D’autre part, le « deal » initial autour du secteur 1, et de nos cotisations afférentes, reposait aussi sur notre prise en charge partielle par l’assurance-maladie. Aujourd’hui, je ne suis pas rassuré par le débat sur le financement des retraites.
Mais au-delà de ces considérations, il s’agit aussi, tout de même de la reconnaissance de notre statut de spécialiste. Sinon, cela ne veut plus rien dire. C’est pourquoi, je tiendrai le CS. Sans parler du fait qu’en termes de simple revalorisation, le passage de la lettre clé, je parle ici du seul C à 23, est tout de même annoncé depuis presque trois ans ».
Action collective
Dans le Calvados, le Dr Jean-Claude Armand participe, lui, depuis son cabinet de Fleury-sur-Orne, à une action collective sur le CS. « J’ai commencé à coter Cs il y a près d’un an. J’avais vu le verdict de la cour d’appel de Grenoble, et je me suis dit, je vais faire pareil tout seul. Aujourd’hui nous sommes un groupe de seize et n’en sommes qu’à l’étape de la commission de règlement amiable », développe ce récent adhérent de MG-France, qu’il a rejoint « depuis un mois ». Mais le tout jeune syndicaliste de 51 ans est aussi le père de deux enfants, qui « font médecine. Ma fille veut être généraliste, je lui souhaite bien du courage. C’est d’ailleurs en partie le sens de mon action. On ne cesse de nous dire que l’on veut revaloriser notre métier, il est temps de joindre les actes à la parole. Pour vivre dignement, il n’y a que deux solutions : finir tous les soirs à minuit ou faire de l’abattage. J’ai besoin de temps pour bien m’occuper de mes patients. Il faut que ce temps soit rémunéré », insiste le praticien.

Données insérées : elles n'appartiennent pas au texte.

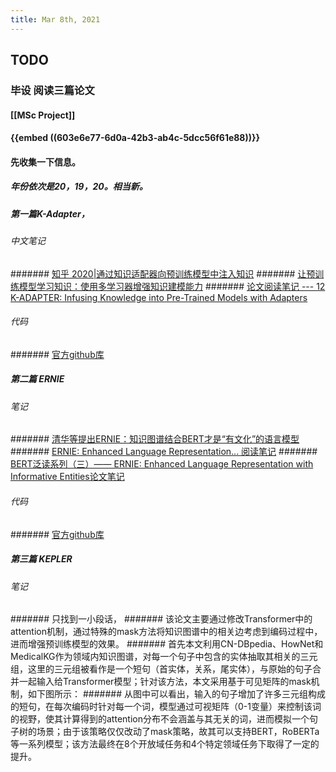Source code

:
 ```yaml
---
title: Mar 8th, 2021
---
```


## TODO
### 毕设 阅读三篇论文
#### [[MSc Project]]
#### {{embed ((603e6e77-6d0a-42b3-ab4c-5dcc56f61e88))}}
#### 先收集一下信息。
##### 年份依次是20，19，20。相当新。
##### 第一篇K-Adapter，
###### 中文笔记
####### [知乎 2020|通过知识适配器向预训练模型中注入知识](https://zhuanlan.zhihu.com/p/106107747)
####### [让预训练模型学习知识：使用多学习器增强知识建模能力](https://www.linkresearcher.com/theses/90d6c22c-c30e-4689-b501-84d28c889df2)
####### [论文阅读笔记 --- 12 K-ADAPTER: Infusing Knowledge into Pre-Trained Models with Adapters](https://blog.csdn.net/smilesooo/article/details/105813705)
###### 代码
####### [官方github库](https://github.com/microsoft/k-adapter)
##### 第二篇 ERNIE
###### 笔记
####### [清华等提出ERNIE：知识图谱结合BERT才是“有文化”的语言模型](https://www.linkresearcher.com/theses/040314ac-e50f-4208-a302-75b2bb3d5d2a)
####### [ERNIE: Enhanced Language Representation... 阅读笔记](https://zhuanlan.zhihu.com/p/70276132)
####### [BERT泛读系列（三）—— ERNIE: Enhanced Language Representation with Informative Entities论文笔记](https://www.jianshu.com/p/5e12e6edbd59)
###### 代码
####### [官方github库](https://github.com/thunlp/ERNIE)
##### 第三篇 KEPLER
###### 笔记
####### 只找到一小段话，
####### 该论文主要通过修改Transformer中的attention机制，通过特殊的mask方法将知识图谱中的相关边考虑到编码过程中，进而增强预训练模型的效果。
####### 首先本文利用CN-DBpedia、HowNet和MedicalKG作为领域内知识图谱，对每一个句子中包含的实体抽取其相关的三元组，这里的三元组被看作是一个短句（首实体，关系，尾实体），与原始的句子合并一起输入给Transformer模型；针对该方法，本文采用基于可见矩阵的mask机制，如下图所示：
####### 从图中可以看出，输入的句子增加了许多三元组构成的短句，在每次编码时针对每一个词，模型通过可视矩阵（0-1变量）来控制该词的视野，使其计算得到的attention分布不会涵盖与其无关的词，进而模拟一个句子树的场景；由于该策略仅仅改动了mask策略，故其可以支持BERT，RoBERTa等一系列模型；该方法最终在8个开放域任务和4个特定领域任务下取得了一定的提升。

Ce souci de la transmission aux futures générations est aussi un aiguillon puissant chez le Dr Jean-Pierre Enrione-Thorrand. « Je me souviens, lorsque j’étais tout jeune installé de réunions syndicales au sujet de de je ne sais plus quelle revendication, de m’être dit, « mais ces syndicalistes ne pensent absolument pas à nous, les jeunes, que nous laissent-ils ? Je me suis éloigné aussitôt du milieu syndical, que j’ai à nouveau rejoint il y une quinzaine d’années. Aujourd’hui, à 61 ans, je pense toujours à la réaction du jeune médecin que, j’étais. Cette fois, je veux laisser et transmettre quelque chose à mes jeunes confrères spécialistes de médecine générale, pour leur exercice, qu’ils ne se disent pas la même chose à propos des « vieux », que moi à leur âge », analyse ce praticien grenoblois. C’est la raison pour laquelle, une fois sa qualification en poche, en novembre dernier, le Dr Enrione-Thorand, « s’est jeté à l’eau au début de l’année », en cotant son premier Cs. Huit jours après, il reçoit un premier courrier d’un conseiller de la Sécurité sociale, lui faisant remarquer que sa cotation n’était pas valable. Encore une semaine plus tard, c’est un courrier du directeur de la cpam « beaucoup plus détaillé », qui lui parvient. « Cela ne m’empêchera pas de poursuivre. Au bout de trente-trois ans de métier, je suis excédé », martèle celui qui croit, dur comme fer, « au succès de l’action collective ». Fidèle à ses convictions, il sera ainsi en grève le 11 mars prochain, « en solidarité » avec ses confrères bretons.